(Beginning of MATERIAL SHOWN)

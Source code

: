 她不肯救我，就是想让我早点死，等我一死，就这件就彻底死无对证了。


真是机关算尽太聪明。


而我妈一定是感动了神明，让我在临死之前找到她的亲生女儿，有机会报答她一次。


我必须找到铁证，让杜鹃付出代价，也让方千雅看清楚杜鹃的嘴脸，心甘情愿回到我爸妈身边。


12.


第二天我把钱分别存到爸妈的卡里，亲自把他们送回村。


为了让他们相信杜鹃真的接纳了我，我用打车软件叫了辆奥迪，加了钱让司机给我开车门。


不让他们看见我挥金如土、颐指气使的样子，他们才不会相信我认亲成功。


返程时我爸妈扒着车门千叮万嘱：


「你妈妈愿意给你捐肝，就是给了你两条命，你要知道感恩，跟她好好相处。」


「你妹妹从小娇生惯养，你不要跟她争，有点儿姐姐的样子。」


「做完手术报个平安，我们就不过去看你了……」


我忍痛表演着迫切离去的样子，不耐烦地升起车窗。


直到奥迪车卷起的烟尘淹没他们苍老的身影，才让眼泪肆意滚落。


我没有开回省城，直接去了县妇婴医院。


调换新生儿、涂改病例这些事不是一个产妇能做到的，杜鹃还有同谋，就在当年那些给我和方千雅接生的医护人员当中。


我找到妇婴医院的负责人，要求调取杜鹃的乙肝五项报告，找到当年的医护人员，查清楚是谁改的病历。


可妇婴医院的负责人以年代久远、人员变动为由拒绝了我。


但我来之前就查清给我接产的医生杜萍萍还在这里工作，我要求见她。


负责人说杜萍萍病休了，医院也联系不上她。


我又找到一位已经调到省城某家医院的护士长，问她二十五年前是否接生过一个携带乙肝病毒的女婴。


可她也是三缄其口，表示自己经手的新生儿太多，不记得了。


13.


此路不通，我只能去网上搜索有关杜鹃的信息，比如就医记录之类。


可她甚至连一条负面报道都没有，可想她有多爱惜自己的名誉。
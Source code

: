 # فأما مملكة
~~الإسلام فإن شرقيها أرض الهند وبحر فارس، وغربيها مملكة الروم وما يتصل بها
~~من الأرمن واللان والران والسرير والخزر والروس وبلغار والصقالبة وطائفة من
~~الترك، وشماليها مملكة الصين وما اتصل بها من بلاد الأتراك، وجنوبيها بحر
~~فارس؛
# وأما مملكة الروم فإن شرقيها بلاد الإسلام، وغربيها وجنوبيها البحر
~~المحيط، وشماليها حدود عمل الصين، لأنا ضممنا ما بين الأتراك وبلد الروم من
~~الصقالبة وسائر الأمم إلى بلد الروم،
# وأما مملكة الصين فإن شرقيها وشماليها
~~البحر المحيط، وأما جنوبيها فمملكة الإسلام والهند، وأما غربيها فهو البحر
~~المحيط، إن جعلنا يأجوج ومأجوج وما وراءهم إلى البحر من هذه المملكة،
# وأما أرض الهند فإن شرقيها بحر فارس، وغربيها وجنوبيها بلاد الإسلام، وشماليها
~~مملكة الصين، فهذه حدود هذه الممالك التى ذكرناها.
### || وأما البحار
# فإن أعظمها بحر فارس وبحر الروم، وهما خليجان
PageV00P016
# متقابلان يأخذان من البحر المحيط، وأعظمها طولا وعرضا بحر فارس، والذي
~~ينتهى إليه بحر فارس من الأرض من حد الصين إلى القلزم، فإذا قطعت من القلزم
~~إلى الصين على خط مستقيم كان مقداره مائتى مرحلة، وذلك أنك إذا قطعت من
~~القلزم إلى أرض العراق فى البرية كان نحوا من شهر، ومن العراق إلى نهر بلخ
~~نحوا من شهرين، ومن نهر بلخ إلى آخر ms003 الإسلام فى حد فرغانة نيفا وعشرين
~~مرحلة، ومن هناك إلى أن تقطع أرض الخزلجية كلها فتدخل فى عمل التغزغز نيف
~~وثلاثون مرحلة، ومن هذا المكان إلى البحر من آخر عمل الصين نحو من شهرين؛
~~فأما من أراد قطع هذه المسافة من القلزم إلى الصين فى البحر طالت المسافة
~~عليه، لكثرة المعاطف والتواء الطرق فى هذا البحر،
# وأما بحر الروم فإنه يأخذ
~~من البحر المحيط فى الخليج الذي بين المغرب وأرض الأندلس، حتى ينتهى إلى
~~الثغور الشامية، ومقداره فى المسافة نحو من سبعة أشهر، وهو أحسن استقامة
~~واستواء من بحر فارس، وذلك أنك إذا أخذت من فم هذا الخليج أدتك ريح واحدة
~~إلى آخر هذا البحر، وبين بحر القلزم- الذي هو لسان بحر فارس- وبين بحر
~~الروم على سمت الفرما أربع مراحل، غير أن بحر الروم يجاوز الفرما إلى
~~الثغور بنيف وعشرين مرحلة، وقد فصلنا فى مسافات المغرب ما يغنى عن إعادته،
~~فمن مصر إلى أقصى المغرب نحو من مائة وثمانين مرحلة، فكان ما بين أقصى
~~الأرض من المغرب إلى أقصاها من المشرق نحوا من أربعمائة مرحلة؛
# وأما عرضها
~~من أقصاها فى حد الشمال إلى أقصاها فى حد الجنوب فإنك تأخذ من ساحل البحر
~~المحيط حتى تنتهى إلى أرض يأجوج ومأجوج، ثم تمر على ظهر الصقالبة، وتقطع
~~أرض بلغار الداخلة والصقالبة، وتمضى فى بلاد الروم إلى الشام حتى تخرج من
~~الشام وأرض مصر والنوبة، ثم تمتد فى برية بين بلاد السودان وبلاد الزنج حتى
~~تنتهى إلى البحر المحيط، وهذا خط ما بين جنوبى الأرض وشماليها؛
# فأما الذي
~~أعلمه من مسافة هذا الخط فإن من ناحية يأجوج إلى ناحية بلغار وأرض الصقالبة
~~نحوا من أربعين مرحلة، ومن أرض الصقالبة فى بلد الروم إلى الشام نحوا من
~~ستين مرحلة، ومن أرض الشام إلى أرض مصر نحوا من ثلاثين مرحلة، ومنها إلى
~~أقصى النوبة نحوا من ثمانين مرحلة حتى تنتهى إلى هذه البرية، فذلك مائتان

(End of MATERIAL SHOWN)

▶ **PROBLEM TO SOLVE**
Within the listing above, extract exactly the lines from the line with "为了让他们相信杜鹃真的接纳了我，我用打车软件叫了辆奥迪，加了钱让司机给我开车门。" to the line with "عمل التغزغز نيف", the two named lines included, and no others.

▶ **FINISHED EXERCISE**
为了让他们相信杜鹃真的接纳了我，我用打车软件叫了辆奥迪，加了钱让司机给我开车门。


不让他们看见我挥金如土、颐指气使的样子，他们才不会相信我认亲成功。


返程时我爸妈扒着车门千叮万嘱：


「你妈妈愿意给你捐肝，就是给了你两条命，你要知道感恩，跟她好好相处。」


「你妹妹从小娇生惯养，你不要跟她争，有点儿姐姐的样子。」


「做完手术报个平安，我们就不过去看你了……」


我忍痛表演着迫切离去的样子，不耐烦地升起车窗。


直到奥迪车卷起的烟尘淹没他们苍老的身影，才让眼泪肆意滚落。


我没有开回省城，直接去了县妇婴医院。


调换新生儿、涂改病例这些事不是一个产妇能做到的，杜鹃还有同谋，就在当年那些给我和方千雅接生的医护人员当中。


我找到妇婴医院的负责人，要求调取杜鹃的乙肝五项报告，找到当年的医护人员，查清楚是谁改的病历。


可妇婴医院的负责人以年代久远、人员变动为由拒绝了我。


但我来之前就查清给我接产的医生杜萍萍还在这里工作，我要求见她。


负责人说杜萍萍病休了，医院也联系不上她。


我又找到一位已经调到省城某家医院的护士长，问她二十五年前是否接生过一个携带乙肝病毒的女婴。


可她也是三缄其口，表示自己经手的新生儿太多，不记得了。


13.


此路不通，我只能去网上搜索有关杜鹃的信息，比如就医记录之类。


可她甚至连一条负面报道都没有，可想她有多爱惜自己的名誉。
Source code

: # فأما مملكة
~~الإسلام فإن شرقيها أرض الهند وبحر فارس، وغربيها مملكة الروم وما يتصل بها
~~من الأرمن واللان والران والسرير والخزر والروس وبلغار والصقالبة وطائفة من
~~الترك، وشماليها مملكة الصين وما اتصل بها من بلاد الأتراك، وجنوبيها بحر
~~فارس؛
# وأما مملكة الروم فإن شرقيها بلاد الإسلام، وغربيها وجنوبيها البحر
~~المحيط، وشماليها حدود عمل الصين، لأنا ضممنا ما بين الأتراك وبلد الروم من
~~الصقالبة وسائر الأمم إلى بلد الروم،
# وأما مملكة الصين فإن شرقيها وشماليها
~~البحر المحيط، وأما جنوبيها فمملكة الإسلام والهند، وأما غربيها فهو البحر
~~المحيط، إن جعلنا يأجوج ومأجوج وما وراءهم إلى البحر من هذه المملكة،
# وأما أرض الهند فإن شرقيها بحر فارس، وغربيها وجنوبيها بلاد الإسلام، وشماليها
~~مملكة الصين، فهذه حدود هذه الممالك التى ذكرناها.
### || وأما البحار
# فإن أعظمها بحر فارس وبحر الروم، وهما خليجان
PageV00P016
# متقابلان يأخذان من البحر المحيط، وأعظمها طولا وعرضا بحر فارس، والذي
~~ينتهى إليه بحر فارس من الأرض من حد الصين إلى القلزم، فإذا قطعت من القلزم
~~إلى الصين على خط مستقيم كان مقداره مائتى مرحلة، وذلك أنك إذا قطعت من
~~القلزم إلى أرض العراق فى البرية كان نحوا من شهر، ومن العراق إلى نهر بلخ
~~نحوا من شهرين، ومن نهر بلخ إلى آخر ms003 الإسلام فى حد فرغانة نيفا وعشرين
~~مرحلة، ومن هناك إلى أن تقطع أرض الخزلجية كلها فتدخل فى عمل التغزغز نيف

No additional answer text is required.